Vaginal Estrogen Therapy
This treatment is specific to postmenopausal women and has proven effective in preventing recurrent UTIs by rebalancing the vaginal flora and reducing the risk of vaginal wall thinning. This hormone therapy comes in the form of a ring or cream that is inserted into the vagina. Unlike oral hormone replacement therapy which is taken as a pill, vaginal estrogen therapy is not significantly absorbed into the bloodstream so it has minimal risk of causing the serious adverse side effects that oral systemic hormone therapy can cause such as stroke, heart attack, blood clots, breast cancer, and uterine cancer.
These therapies are usually presented in tandem with use of a prophylactic strategy to help prevent a recurrence. These therapies include drinking plenty of water, wearing cotton underwear and loose clothing, peeing after sexual intercourse, wiping front to back after going to the bathroom, using forms of birth control other than spermicide and diaphragms, and avoiding products with fragrance. Although the research on whether or not these behaviors actually help to prevent UTI is conflicting, they are low-risk changes that can be made that would only help with treating recurrent UTIs.
If the root cause of your recurrent UTIs is determined to be a urinary tract abnormality or obstruction, your doctor may opt to surgically repair the urinary tract, or remove the obstructions.
Risks of Untreated UTIs
UTIs can go away on their own, but when a person has symptoms of UTI and testing to prove that an infection exists, it isn’t recommended to forego antibiotic treatment, especially if you’re experiencing recurrent infections. There are some serious potential consequences of leaving a UTI untreated.
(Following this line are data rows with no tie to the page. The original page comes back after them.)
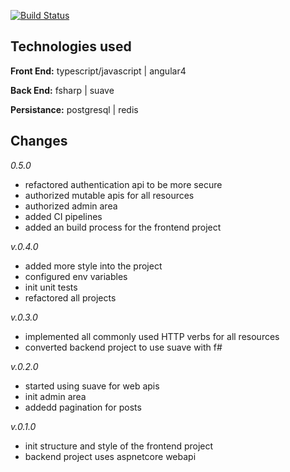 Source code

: [![Build Status](https://travis-ci.com/afractal/Daze.Api.svg?token=sN9qiKvy34fJyhwzHohM&branch=master)](https://travis-ci.com/afractal/Daze.Api)

## **Technologies used**

**Front End:** typescript/javascript | angular4

**Back End:** fsharp | suave

**Persistance:** postgresql | redis

## **Changes**

*0.5.0*

- refactored authentication api to be more secure
- authorized mutable apis for all resources
- authorized admin area
- added CI pipelines
- added an build process for the frontend project

*v.0.4.0*

- added more style into the project
- configured env variables
- init unit tests
- refactored all projects

*v.0.3.0*

- implemented all commonly used HTTP verbs for all resources
- converted backend project to use suave with f#

*v.0.2.0*

- started using suave for web apis
- init admin area
- addedd pagination for posts

*v.0.1.0*

- init structure and style of the frontend project
- backend project uses aspnetcore webapi






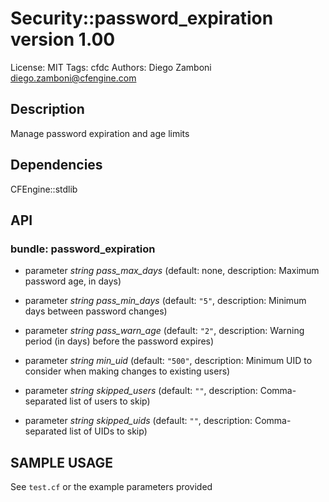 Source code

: # Security::password_expiration version 1.00

License: MIT
Tags: cfdc
Authors: Diego Zamboni <diego.zamboni@cfengine.com>

## Description
Manage password expiration and age limits

## Dependencies
CFEngine::stdlib

## API
### bundle: password_expiration
* parameter _string_ *pass_max_days* (default: none, description: Maximum password age, in days)

* parameter _string_ *pass_min_days* (default: `"5"`, description: Minimum days between password changes)

* parameter _string_ *pass_warn_age* (default: `"2"`, description: Warning period (in days) before the password expires)

* parameter _string_ *min_uid* (default: `"500"`, description: Minimum UID to consider when making changes to existing users)

* parameter _string_ *skipped_users* (default: `""`, description: Comma-separated list of users to skip)

* parameter _string_ *skipped_uids* (default: `""`, description: Comma-separated list of UIDs to skip)


## SAMPLE USAGE
See `test.cf` or the example parameters provided

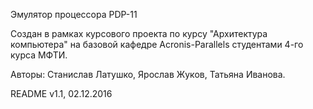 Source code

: Эмулятор процессора PDP-11

Создан в рамках курсового проекта по курсу "Архитектура компьютера"
на базовой кафедре Acronis-Parallels студентами 4-го курса МФТИ.

Авторы: Станислав Латушко, Ярослав Жуков, Татьяна Иванова.

README v1.1,
02.12.2016
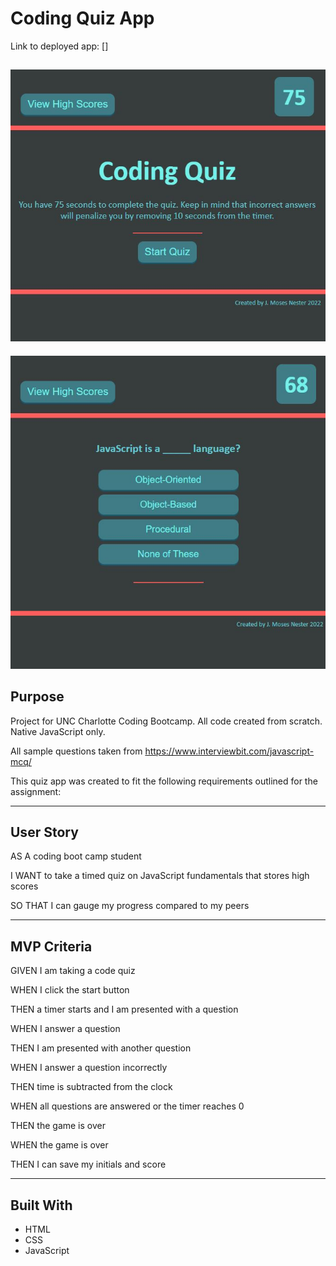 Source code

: # Coding Quiz App

Link to deployed app: []

![Title Page of Quiz](./assets/images/Screenshot2.JPG)
---
![Example Question Page](./assets/images/Screenshot1.JPG)


## Purpose
Project for UNC Charlotte Coding Bootcamp.
All code created from scratch.
Native JavaScript only.

All sample questions taken from https://www.interviewbit.com/javascript-mcq/

This quiz app was created to fit the following requirements outlined for the assignment:

---


## User Story
AS A coding boot camp student

I WANT to take a timed quiz on JavaScript fundamentals that stores high scores

SO THAT I can gauge my progress compared to my peers

---

## MVP Criteria
GIVEN I am taking a code quiz

WHEN I click the start button

THEN a timer starts and I am presented with a question

WHEN I answer a question

THEN I am presented with another question

WHEN I answer a question incorrectly

THEN time is subtracted from the clock

WHEN all questions are answered or the timer reaches 0

THEN the game is over

WHEN the game is over

THEN I can save my initials and score

---

## Built With
* HTML
* CSS
* JavaScript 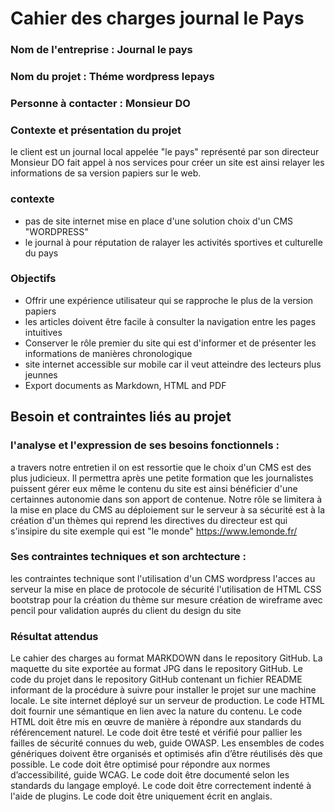 # Cahier des charges journal le Pays
### Nom de l'entreprise : Journal le pays 
### Nom du projet : Théme wordpress lepays
### Personne à contacter : Monsieur DO
### Contexte et présentation du projet

le client est un journal local appelée "le pays" représenté par son directeur Monsieur DO fait appel à nos services pour créer un site est ainsi relayer les informations de sa version papiers sur le web.
### contexte 

- pas de site internet mise en place d'une solution choix d'un CMS "WORDPRESS"
- le journal à pour réputation de ralayer les activités sportives et culturelle du pays


### Objectifs

- Offrir une expérience utilisateur qui se rapproche le plus de la version papiers
- les articles doivent être facile à consulter la navigation entre les pages intuitives
- Conserver le rôle premier du site qui est d'informer et de présenter les informations de manières chronologique
- site internet accessible sur mobile car il veut atteindre des lecteurs plus jeunnes
- Export documents as Markdown, HTML and PDF

## Besoin et contraintes liés au projet
### l'analyse et l'expression de ses besoins fonctionnels :
a travers notre entretien il on est ressortie que le choix d'un CMS est des plus judicieux. Il permettra après une petite formation que les journalistes puissent gérer eux même le contenu du site est ainsi bénéficier d'une certainnes autonomie dans son apport de contenue. 
Notre rôle se limitera à la mise en place du CMS au déploiement sur le serveur à sa sécurité est à la création d'un thèmes qui reprend les directives du directeur est qui s'insipire du site exemple qui est "le monde" https://www.lemonde.fr/

### Ses contraintes techniques et son archtecture :

les contraintes technique sont l'utilisation d'un CMS wordpress
l'acces au serveur
la mise en place de protocole de sécurité
l'utilisation de HTML CSS bootstrap pour la création du thème sur mesure
création de wireframe avec pencil pour validation auprés du client du design du site

### Résultat attendus
Le cahier des charges au format MARKDOWN dans le repository GitHub.
La maquette du site exportée au format JPG dans le repository GitHub.
Le code du projet dans le repository GitHub contenant un fichier README informant de la procédure à suivre pour installer le projet sur une machine locale.
Le site internet déployé sur un serveur de production.
Le code HTML doit fournir une sémantique en lien avec la nature du contenu.
Le code HTML doit être mis en œuvre de manière à répondre aux standards du référencement naturel.
Le code doit être testé et vérifié pour pallier les failles de sécurité connues du web, guide OWASP.
Les ensembles de codes génériques doivent être organisés et optimisés afin d’être réutilisés dès que possible.
Le code doit être optimisé pour répondre aux normes d’accessibilité, guide WCAG.
Le code doit être documenté selon les standards du langage employé.
Le code doit être correctement indenté à l'aide de plugins.
Le code doit être uniquement écrit en anglais. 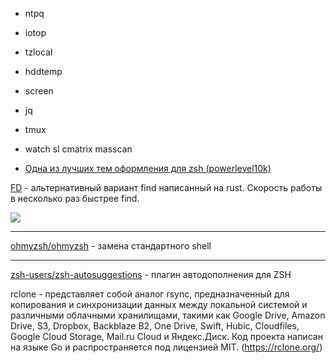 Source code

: - ntpq
- iotop
- tzlocal
- hddtemp
- screen
- jq
- tmux
- watch
sl
cmatrix
masscan



 - [Одна из лучших тем оформления для zsh (powerlevel10k)](https://github.com/romkatv/powerlevel10k)

 [FD](https://github.com/sharkdp/fd) - альтернативный вариант find написанный на rust. Скорость работы в несколько раз быстрее find. 
 
 ![](https://img.shields.io/badge/Linux-Ready-yellowgreen)

 ***
[ohmyzsh/ohmyzsh](https://github.com/ohmyzsh/ohmyzsh) - замена стандартного shell
***

[zsh-users/zsh-autosuggestions](https://github.com/zsh-users/zsh-autosuggestions) - плагин автодополнения для ZSH


rclone - представляет собой аналог rsync, предназначенный для копирования и синхронизации данных между локальной системой и различными облачными хранилищами, такими как Google Drive, Amazon Drive, S3, Dropbox, Backblaze B2, One Drive, Swift, Hubic, Cloudfiles, Google Cloud Storage, Mail.ru Cloud и Яндекс.Диск. Код проекта написан на языке Go и распространяется под лицензией MIT. (https://rclone.org/) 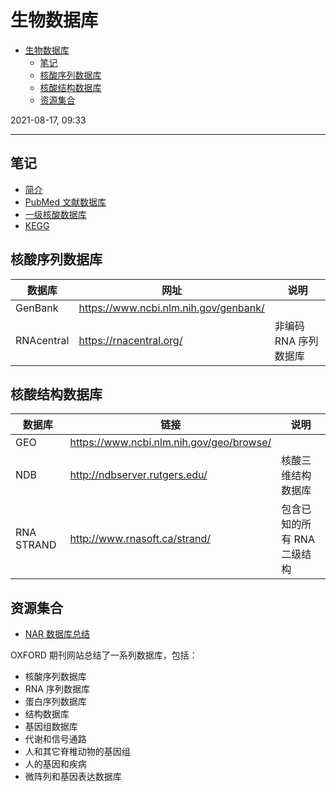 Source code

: # 生物数据库

- [生物数据库](#生物数据库)
  - [笔记](#笔记)
  - [核酸序列数据库](#核酸序列数据库)
  - [核酸结构数据库](#核酸结构数据库)
  - [资源集合](#资源集合)

2021-08-17, 09:33
***

## 笔记

- [简介](1_intro.md)
- [PubMed 文献数据库](2_pubmed.md)
- [一级核酸数据库](3_nucleicacid_database.md)
- [KEGG](7_kegg.md)

## 核酸序列数据库

|数据库|网址|说明|
|---|---|---|
|GenBank|https://www.ncbi.nlm.nih.gov/genbank/||
|RNAcentral|https://rnacentral.org/|非编码 RNA 序列数据库|

## 核酸结构数据库

|数据库|链接|说明|
|---|---|---|
|GEO|https://www.ncbi.nlm.nih.gov/geo/browse/|
|NDB|http://ndbserver.rutgers.edu/|核酸三维结构数据库|
|RNA STRAND|http://www.rnasoft.ca/strand/|包含已知的所有 RNA 二级结构|

## 资源集合

- [NAR 数据库总结](https://www.oxfordjournals.org/our_journals/nar/database/cat/2)

OXFORD 期刊网站总结了一系列数据库，包括：

- 核酸序列数据库
- RNA 序列数据库
- 蛋白序列数据库
- 结构数据库
- 基因组数据库
- 代谢和信号通路
- 人和其它脊椎动物的基因组
- 人的基因和疾病
- 微阵列和基因表达数据库


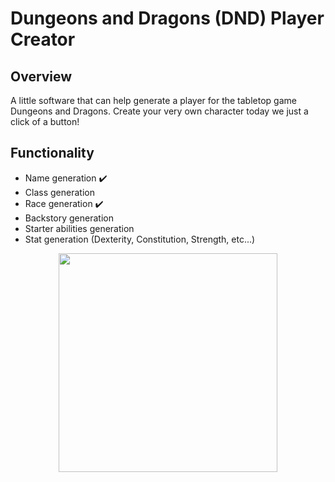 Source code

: # Dungeons and Dragons (DND) Player Creator
## Overview ##
A little software that can help generate a player for the tabletop game Dungeons and Dragons. Create your very own character today we just a click of a button!

## Functionality ##
- Name generation ✔️
- Class generation
- Race generation ✔️
- Backstory generation
- Starter abilities generation
- Stat generation (Dexterity, Constitution, Strength, etc...)

<div align="center">
  <img height="350" src=https://artificialtwenty.com/wp-content/uploads/2024/08/dnd-2024-players-handbook.jpg?w=1024>
</div>
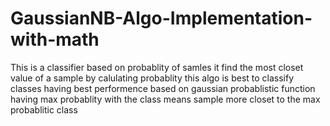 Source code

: # GaussianNB-Algo-Implementation-with-math
This is a classifier based on probablity of samles it find the most closet value of a sample by calulating probablity
this algo is best to classify classes having best performence 
based on gaussian probablistic function
having max probablity with the class means sample more closet to the max probablitic class 
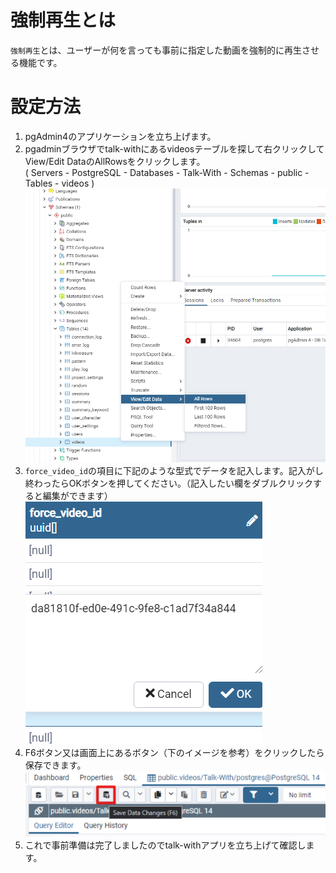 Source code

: # 強制再生とは
`強制再生`とは、ユーザーが何を言っても事前に指定した動画を強制的に再生させる機能です。

# 設定方法
1. pgAdmin4のアプリケーションを立ち上げます。
2. pgadminブラウザでtalk-withにあるvideosテーブルを探して右クリックしてView/Edit DataのAllRowsをクリックします。    
  ( Servers - PostgreSQL - Databases - Talk-With - Schemas - public - Tables - videos )
  ![強制再生画面1](./images/pg/pgadmin/open_the_videos_table.png)
3. `force_video_id`の項目に下記のような型式でデータを記入します。記入がし終わったらOKボタンを押してください。（記入したい欄をダブルクリックすると編集ができます）   
  ![強制再生画面2](./images/pg/functional_description_Img/force_video_id/force_video_id_list.png)    
4. F6ボタン又は画面上にあるボタン（下のイメージを参考）をクリックしたら保存できます。
  ![強制再生画面3](./images/pg/pgadmin/save_data(F6).png)    
5. これで事前準備は完了しましたのでtalk-withアプリを立ち上げて確認します。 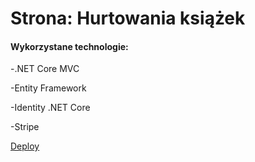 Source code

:<h1>Strona: Hurtowania książek</h1>
<h4>Wykorzystane technologie:</h4>
<p>-.NET Core MVC</p>
<p>-Entity Framework</p>
<p>-Identity .NET Core</p>
<p>-Stripe</p>

<a href="https://technologymanager.pl">Deploy</a>





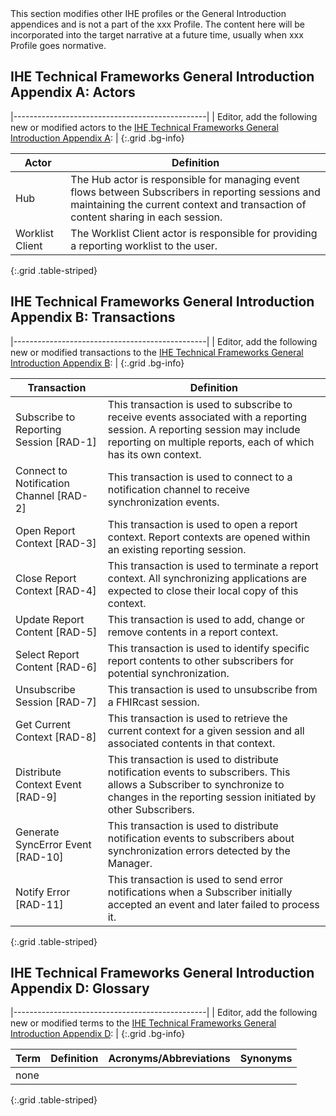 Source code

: <div markdown="1" class="stu-note">
This section modifies other IHE profiles or the General Introduction appendices and is not a part of the xxx Profile. The content here will be incorporated into the target narrative at a future time, usually when xxx Profile goes normative.
</div>

## IHE Technical Frameworks General Introduction Appendix A: Actors

|------------------------------------------------|
| Editor, add the following new or modified actors to the [IHE Technical Frameworks General Introduction Appendix A](https://profiles.ihe.net/GeneralIntro/ch-A.html): |
{:.grid .bg-info}

| Actor                         | Definition                                                                                |
| ----------------------------- | ------------------------------------------------------------------------------------------|
| Hub | The Hub actor is responsible for managing event flows between Subscribers in reporting sessions and maintaining the current context and transaction of content sharing in each session. |
| Worklist Client | The Worklist Client actor is responsible for providing a reporting worklist to the user. |
{:.grid .table-striped}



## IHE Technical Frameworks General Introduction Appendix B: Transactions

|------------------------------------------------|
| Editor, add the following new or modified transactions to the [IHE Technical Frameworks General Introduction Appendix B](https://profiles.ihe.net/GeneralIntro/ch-B.html): |
{:.grid .bg-info}


| Transaction                    | Definition                                                                              |
| ------------------------------ | --------------------------------------------------------------------------------------- |
| Subscribe to Reporting Session \[RAD-1\] | This transaction is used to subscribe to receive events associated with a reporting session. A reporting session may include reporting on multiple reports, each of which has its own context. |
| Connect to Notification Channel \[RAD-2\] | This transaction is used to connect to a notification channel to receive synchronization events. |
| Open Report Context \[RAD-3\] | This transaction is used to open a report context. Report contexts are opened within an existing reporting session. |
| Close Report Context \[RAD-4\] | This transaction is used to terminate a report context. All synchronizing applications are expected to close their local copy of this context. |
| Update Report Content \[RAD-5\] | This transaction is used to add, change or remove contents in a report context. |
| Select Report Content \[RAD-6\] | This transaction is used to identify specific report contents to other subscribers for potential synchronization. |
| Unsubscribe Session \[RAD-7\] | This transaction is used to unsubscribe from a FHIRcast session. |
| Get Current Context \[RAD-8\] | This transaction is used to retrieve the current context for a given session and all associated contents in that context. |
| Distribute Context Event \[RAD-9\] | This transaction is used to distribute notification events to subscribers. This allows a Subscriber to synchronize to changes in the reporting session initiated by other Subscribers. |
| Generate SyncError Event \[RAD-10\] | This transaction is used to distribute notification events to subscribers about synchronization errors detected by the Manager. |
| Notify Error \[RAD-11\] | This transaction is used to send error notifications when a Subscriber initially accepted an event and later failed to process it. |
{:.grid .table-striped}

## IHE Technical Frameworks General Introduction Appendix D: Glossary

|------------------------------------------------|
| Editor, add the following new or modified terms to the [IHE Technical Frameworks General Introduction Appendix D](https://profiles.ihe.net/GeneralIntro/ch-D.html): |
{:.grid .bg-info}

| Term                         | Definition                                                    | Acronyms/Abbreviations | Synonyms    |
| ---------------------------- | --------------------------------------------------------------| -----------------------| ------------|
| none |  |
{:.grid .table-striped}




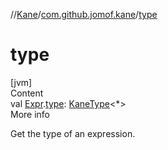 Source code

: //[Kane](../index.md)/[com.github.jomof.kane](index.md)/[type](type.md)



# type  
[jvm]  
Content  
val [Expr](../com.github.jomof.kane.impl/-expr/index.md).[type](type.md): [KaneType](../com.github.jomof.kane.impl.types/-kane-type/index.md)<*>  
More info  


Get the type of an expression.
Also known as a kidney infection, pyelonephritis can cause permanent damage to the kidney or even become life threatening if the infection spreads to your bloodstream. This occurs when the UTI-causing bacteria moves up into your kidneys.
This occurs when the infection spreads from the urinary tract into the bloodstream. Sepsis can be life-threatening or lead to multiple-organ failure, chronic pain, and even amputations.
UTIs are common, but if you’ve been experiencing a chronic UTI that just keeps on coming back, there is hope. I wanted to show you that there are diagnosable causes with evidence-based treatment plans out there for you. Your next best step is to contact your primary care provider or gynecologist who can help you with next steps. They may refer you to a urologist or urogynecologist (like me!) to discuss the need for further diagnostic testing or treatment options. Don’t be afraid to ask questions and advocate for yourself now that you know all about chronic UTIs!